Focusing on five traits within the Red Angus breed - birth weight, weaning weight, yearling weight, marbling score and rib-eye area - the Dickinson Research Extension Center has set a goal that the average value for herd sire expected progeny differences (EPDs) should meet or exceed the Red Angus breed average EPD values.
As of Feb. 5, the Red Angus breed average within proven and opportunity sires for birth weight is minus 1.6 pounds, weaning weight is 55 pounds, yearling weight is 86 pounds, marbling score is 0.45 and the rib-eye area is 0.12 square inch.

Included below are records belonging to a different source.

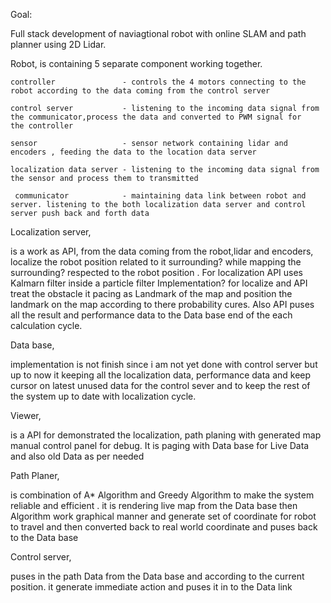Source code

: Goal:

Full stack development of naviagtional robot with online SLAM and path planner using 2D Lidar.

Robot, is containing 5 separate component working together.

    controller               - controls the 4 motors connecting to the robot according to the data coming from the control server
 
    control server           - listening to the incoming data signal from the communicator,process the data and converted to PWM signal for    the controller  

    sensor                   - sensor network containing lidar and encoders , feeding the data to the location data server

    localization data server - listening to the incoming data signal from the sensor and process them to transmitted 

     communicator            - maintaining data link between robot and server. listening to the both localization data server and control server push back and forth data

 Localization server, 

is a work as API, from the data coming from the robot,lidar and encoders, localize the robot position related to it surrounding? while mapping the surrounding? respected to the robot position . For localization API uses Kalmarn filter inside a particle filter Implementation? for localize and API treat the obstacle it pacing as Landmark of the map and position the landmark on the map according to there probability cures. Also API puses all the result and performance data to the Data base end of the each calculation cycle.

 Data base,
 
 implementation is not finish since i am not yet done with control server but up to now it keeping all the localization data, performance data and keep cursor on latest unused data for the control sever and to keep the rest of the system up to date with localization cycle. 


Viewer,

is a API for demonstrated the localization, path planing with generated map manual control panel for debug. It is paging with Data base for Live Data and also old Data as per needed 

Path Planer,

is combination of A* Algorithm and Greedy Algorithm to make the system reliable and efficient . it is rendering live map from the Data base then Algorithm work graphical manner and generate set of coordinate for robot to travel and then converted back to real world coordinate and puses back to the Data base 

Control server,

puses in the path Data from the Data base and according to the current position. it generate immediate action and puses it in to the Data link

The center's bulls that were born in 2008 and 2009 did meet the goals. The sire's average birth weight was minus 1.5 pounds, weaning weight was 57 pounds, yearling weight was 91 pounds, marbling score was 0.52 and rib-eye area was 0.33 square inch. As these bulls grew older, the replacements also are expected to meet or exceed the Red Angus breed average.
The center's bulls that were born in 2010 and 2011 averaged a minus 0.5 pound birth weight, weaning weight of 61 pounds, yearling weight of 104 pounds, marbling score of 0.43 and a rib- eye area of 0.38 square inches. These current sires are reflective of a desire to meet the center's goals and also think about the reality of buying bulls.
A review of the EPD values reveals that the center has decreased birth weight slightly but increased weaning and yearling weight. Along with the increased growth in the current sires, marbling decreased and rib-eye area increased.
Three traits moved in the right direction but two did not.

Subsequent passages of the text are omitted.